968 AD – Mines of Rammelsberg, Germany
The mines of Rammelsberg are some of the longest ever running mining operations, first mentioned in 968 AD. Situated by the town of Goslar in Germany, they were some of the only large scale mining operations during the Middle Ages, and include the Upper Harz mining water management system developed by Cistercian monks.
Spanning more than 1,000 years, the mine site has been owned by dozens of parties, including Emperor Otto the Great, the Holy Roman Empire and the Nazis. The site covers 1,009.89 hectares (10.1km2) and produced copper, lead and tin continually, right up until the 1980s.

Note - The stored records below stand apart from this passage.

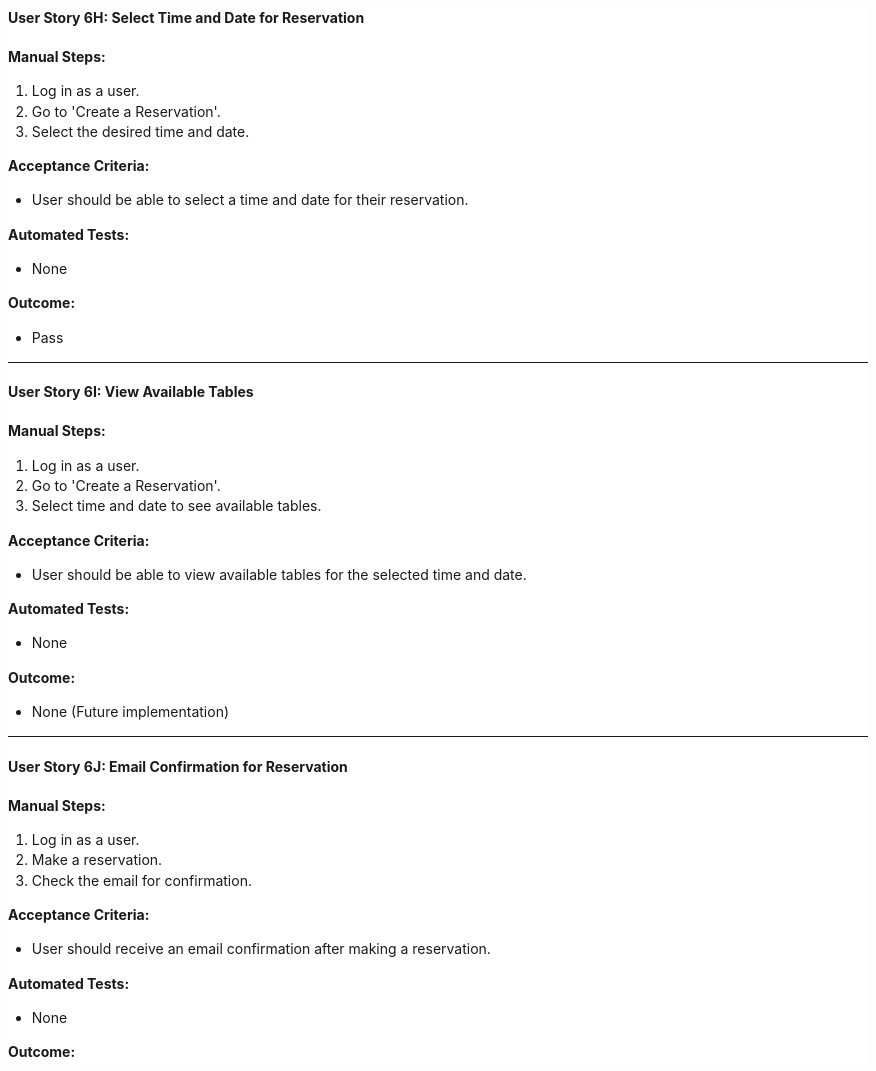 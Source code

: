 #### User Story 6H: Select Time and Date for Reservation

**Manual Steps:**

1. Log in as a user.
2. Go to 'Create a Reservation'.
3. Select the desired time and date.

**Acceptance Criteria:**

- User should be able to select a time and date for their reservation.

**Automated Tests:**

- None

**Outcome:**

- Pass

---

#### User Story 6I: View Available Tables

**Manual Steps:**

1. Log in as a user.
2. Go to 'Create a Reservation'.
3. Select time and date to see available tables.

**Acceptance Criteria:**

- User should be able to view available tables for the selected time and date.

**Automated Tests:**

- None

**Outcome:**

- None (Future implementation)

---

#### User Story 6J: Email Confirmation for Reservation

**Manual Steps:**

1. Log in as a user.
2. Make a reservation.
3. Check the email for confirmation.

**Acceptance Criteria:**

- User should receive an email confirmation after making a reservation.

**Automated Tests:**

- None

**Outcome:**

1200s – Great Pit at Falun, Sweden
The Great Pit at Falun lies in the Dalarna Province in Sweden, and is a colossal copper mine. At its peak in the 1600s, the mine supplied two thirds of European copperwork requirement, around 3,000 tons of raw copper.
The mine was operational from the 1200s until 1992, producing some 30 million tons of ore during that time. The open-cast section of the mine site is 95m deep, 400m long and 350m wide, while the main shaft is 450m deep, with a further exploratory level located 150m below that.

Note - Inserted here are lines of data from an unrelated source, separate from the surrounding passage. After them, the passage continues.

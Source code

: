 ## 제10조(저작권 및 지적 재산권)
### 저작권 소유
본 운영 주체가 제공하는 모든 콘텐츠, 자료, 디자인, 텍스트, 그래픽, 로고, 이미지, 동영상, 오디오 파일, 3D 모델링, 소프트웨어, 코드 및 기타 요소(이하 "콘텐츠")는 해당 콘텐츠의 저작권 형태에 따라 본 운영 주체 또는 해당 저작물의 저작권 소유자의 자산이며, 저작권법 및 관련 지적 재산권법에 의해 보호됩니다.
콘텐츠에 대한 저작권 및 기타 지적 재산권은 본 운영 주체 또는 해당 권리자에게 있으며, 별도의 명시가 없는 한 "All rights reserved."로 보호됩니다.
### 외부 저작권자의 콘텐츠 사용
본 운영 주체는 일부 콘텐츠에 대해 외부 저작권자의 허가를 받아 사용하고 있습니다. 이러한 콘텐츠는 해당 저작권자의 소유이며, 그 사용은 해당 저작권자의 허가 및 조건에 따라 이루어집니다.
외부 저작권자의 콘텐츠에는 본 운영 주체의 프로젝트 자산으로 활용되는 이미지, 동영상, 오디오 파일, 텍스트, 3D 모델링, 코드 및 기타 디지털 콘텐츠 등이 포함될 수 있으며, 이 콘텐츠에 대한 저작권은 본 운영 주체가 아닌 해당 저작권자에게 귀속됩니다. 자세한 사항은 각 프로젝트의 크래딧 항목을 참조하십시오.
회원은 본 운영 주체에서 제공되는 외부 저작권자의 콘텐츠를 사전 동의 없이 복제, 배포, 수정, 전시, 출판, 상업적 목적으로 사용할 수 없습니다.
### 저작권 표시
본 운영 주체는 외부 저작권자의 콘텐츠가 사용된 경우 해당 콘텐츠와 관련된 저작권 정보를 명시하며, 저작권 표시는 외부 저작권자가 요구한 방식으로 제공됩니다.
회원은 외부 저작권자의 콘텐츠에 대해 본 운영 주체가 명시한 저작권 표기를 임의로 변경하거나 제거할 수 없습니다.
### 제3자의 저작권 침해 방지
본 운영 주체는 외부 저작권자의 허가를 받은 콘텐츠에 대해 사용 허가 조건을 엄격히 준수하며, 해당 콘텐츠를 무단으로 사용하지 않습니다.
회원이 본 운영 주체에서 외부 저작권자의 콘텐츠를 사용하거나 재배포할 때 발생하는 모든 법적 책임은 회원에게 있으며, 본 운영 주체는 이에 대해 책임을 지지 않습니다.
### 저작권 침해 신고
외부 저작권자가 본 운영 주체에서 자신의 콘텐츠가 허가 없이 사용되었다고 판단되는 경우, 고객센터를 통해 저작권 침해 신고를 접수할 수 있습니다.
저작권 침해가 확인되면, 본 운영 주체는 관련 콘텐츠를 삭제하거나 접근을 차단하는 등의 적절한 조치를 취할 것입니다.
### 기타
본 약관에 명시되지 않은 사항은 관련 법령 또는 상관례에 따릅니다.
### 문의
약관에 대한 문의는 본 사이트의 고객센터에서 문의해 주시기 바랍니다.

1871 – Kimberly Diamond Mine, South Africa
Discovered in 1871, Kimberly was the world’s largest diamond mine. Owned and operated by De Beers, it produced some 15 million diamonds. Despite excavation ending in 1914, the gigantic pit remains the fourth biggest mine site in the world, and is commonly known as ‘The Big Hole’.
The mine is 705ft deep and has a diameter of 1.6km, making it the biggest mine ever excavated by hand. It is so big that it can be seen from space.
1880s – Malakoff Diggins, US
During the gold rush in California in the second half of the 19th century, Malakoff Diggins was the biggest hydraulic mine in the world. Operated by the North Bloomfield Gravel Mining Company, the mine had a very short life, after a court injunction stopped miners from dumping tailings in the Yuba River, effectively stopping operations.
But between 1866 and 1884, some 41 million cubic yards of earth was extracted from the mine site. This created a cavern 7,000ft long, 3,000ft wide and 600ft deep, from which millions of dollars’ worth of gold were extracted.
1895 – Hull-Rust-Mahoning Mine, US
Originally opened in 1895, the Hull-Rust-Mahoning Mine in Minnesota is a giant. Measuring 8km long, 3.2km wide and 180m deep, the mine continues production today.
It began life as an underground iron mine, but soon began open-pit operations. It grew so quickly that by 1917, there was no land left around it to continue the necessary expansion. As a result, over a period of two years, and at a cost of $16m, almost 200 houses and 20 businesses were moved.
The mine is a national monument in Minnesota.
Present day – Bingham Canyon Mine, US
The world’s biggest open-pit mine currently is the Bingham Canyon Mine in Utah. The copper mine, which is part of Rio Tinto’s Kennecott operation, is roughly 4km wide and more than 1.2km deep.
The mine began production in 1906 and has produced more than 19 million tons of copper throughout its life, along with millions of ounces of gold, silver and molybdenum. It has been repeatedly expanded, and has gained an almost mythical reputation given its seemingly unending resources.